[Document images with source code]
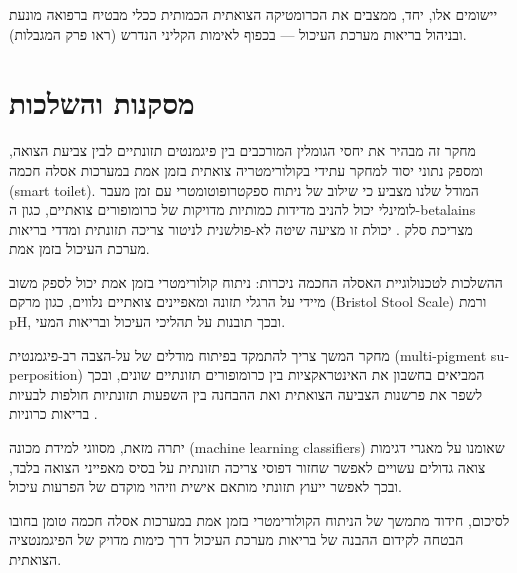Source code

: \begin{hebrew}יישומים אלו, יחד, ממצבים את הכרומטיקה הצואתית הכמותית ככלי מבטיח ברפואה מונעת ובניהול בריאות מערכת העיכול — בכפוף לאימות הקליני הנדרש (ראו פרק המגבלות).\end{hebrew}

\section{\texthebrew{מסקנות והשלכות}}

\begin{hebrew}מחקר זה מבהיר את יחסי הגומלין המורכבים בין פיגמנטים תזונתיים לבין צביעת הצואה, ומספק נתוני יסוד למחקר עתידי בקולורימטריה צואתית בזמן אמת במערכות אסלה חכמה (\textenglish{smart toilet}). המודל שלנו מצביע כי שילוב של ניתוח ספקטרופוטומטרי עם זמן מעבר לומינלי יכול להניב מדידות כמותיות מדויקות של כרומופורים צואתיים, כגון ה-\textenglish{betalains} מצריכת סלק \cite{park2020}. יכולת זו מציעה שיטה לא-פולשנית לניטור צריכה תזונתית ומדדי בריאות מערכת העיכול בזמן אמת.\end{hebrew}

\begin{hebrew}ההשלכות לטכנולוגיית האסלה החכמה ניכרות: ניתוח קולורימטרי בזמן אמת יכול לספק משוב מיידי על הרגלי תזונה ומאפיינים צואתיים נלווים, כגון מרקם (\textenglish{Bristol Stool Scale}) ורמת \textenglish{pH}, ובכך תובנות על תהליכי העיכול ובריאות המעי.\end{hebrew}

\begin{hebrew}מחקר המשך צריך להתמקד בפיתוח מודלים של על-הצבה רב-פיגמנטית (\textenglish{multi-pigment superposition}) המביאים בחשבון את האינטראקציות בין כרומופורים תזונתיים שונים, ובכך לשפר את פרשנות הצביעה הצואתית ואת ההבחנה בין השפעות תזונתיות חולפות לבעיות בריאות כרוניות \cite{clarke2014}.\end{hebrew}

\begin{hebrew}יתרה מזאת, מסווגי למידת מכונה (\textenglish{machine learning classifiers}) שאומנו על מאגרי דגימות צואה גדולים עשויים לאפשר שחזור דפוסי צריכה תזונתית על בסיס מאפייני הצואה בלבד, ובכך לאפשר ייעוץ תזונתי מותאם אישית \cite{zeevi2015, berry2020} וזיהוי מוקדם של הפרעות עיכול.\end{hebrew}

\begin{hebrew}לסיכום, חידוד מתמשך של הניתוח הקולורימטרי בזמן אמת במערכות אסלה חכמה טומן בחובו הבטחה לקידום ההבנה של בריאות מערכת העיכול דרך כימות מדויק של הפיגמנטציה הצואתית.\end{hebrew}


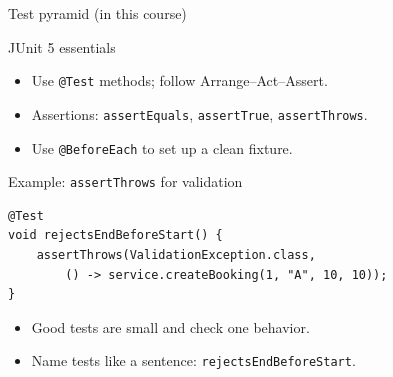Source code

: \documentclass{beamer}
\begin{document}
\begin{frame}{Test pyramid (in this course)}
  \centering
  \slidesources{\OOPSUnitVISources}
\end{frame}

\begin{frame}{JUnit 5 essentials}
  \begin{itemize}[<+->]
    \item Use \texttt{@Test} methods; follow Arrange--Act--Assert.
    \item Assertions: \texttt{assertEquals}, \texttt{assertTrue}, \texttt{assertThrows}.
    \item Use \texttt{@BeforeEach} to set up a clean fixture.
  \end{itemize}
  \slidesources{\OOPSUnitVISources}
\end{frame}

\begin{frame}[fragile]{Example: \texttt{assertThrows} for validation}
\begin{lstlisting}
@Test
void rejectsEndBeforeStart() {
    assertThrows(ValidationException.class,
        () -> service.createBooking(1, "A", 10, 10));
}
\end{lstlisting}
  \begin{itemize}[<+->]
    \item Good tests are small and check one behavior.
    \item Name tests like a sentence: \texttt{rejectsEndBeforeStart}.
  \end{itemize}
  \slidesources{\OOPSUnitVISources}
\end{frame}
\end{document}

- [HOW TO COMPLETE THIS TASK]
Write out exactly, please, the lines that start at the one containing "מזאת, מסווגי למידת" and run through the final line of the entries, both included, leaving pictures out.

- [EXERCISE RESPONSE]
\begin{hebrew}יתרה מזאת, מסווגי למידת מכונה (\textenglish{machine learning classifiers}) שאומנו על מאגרי דגימות צואה גדולים עשויים לאפשר שחזור דפוסי צריכה תזונתית על בסיס מאפייני הצואה בלבד, ובכך לאפשר ייעוץ תזונתי מותאם אישית \cite{zeevi2015, berry2020} וזיהוי מוקדם של הפרעות עיכול.\end{hebrew}

\begin{hebrew}לסיכום, חידוד מתמשך של הניתוח הקולורימטרי בזמן אמת במערכות אסלה חכמה טומן בחובו הבטחה לקידום ההבנה של בריאות מערכת העיכול דרך כימות מדויק של הפיגמנטציה הצואתית.\end{hebrew}


Source code

: \documentclass{beamer}
\begin{document}
\begin{frame}{Test pyramid (in this course)}
  \centering
  \slidesources{\OOPSUnitVISources}
\end{frame}

\begin{frame}{JUnit 5 essentials}
  \begin{itemize}[<+->]
    \item Use \texttt{@Test} methods; follow Arrange--Act--Assert.
    \item Assertions: \texttt{assertEquals}, \texttt{assertTrue}, \texttt{assertThrows}.
    \item Use \texttt{@BeforeEach} to set up a clean fixture.
  \end{itemize}
  \slidesources{\OOPSUnitVISources}
\end{frame}

\begin{frame}[fragile]{Example: \texttt{assertThrows} for validation}
\begin{lstlisting}
@Test
void rejectsEndBeforeStart() {
    assertThrows(ValidationException.class,
        () -> service.createBooking(1, "A", 10, 10));
}
\end{lstlisting}
  \begin{itemize}[<+->]
    \item Good tests are small and check one behavior.
    \item Name tests like a sentence: \texttt{rejectsEndBeforeStart}.
  \end{itemize}
  \slidesources{\OOPSUnitVISources}
\end{frame}
\end{document}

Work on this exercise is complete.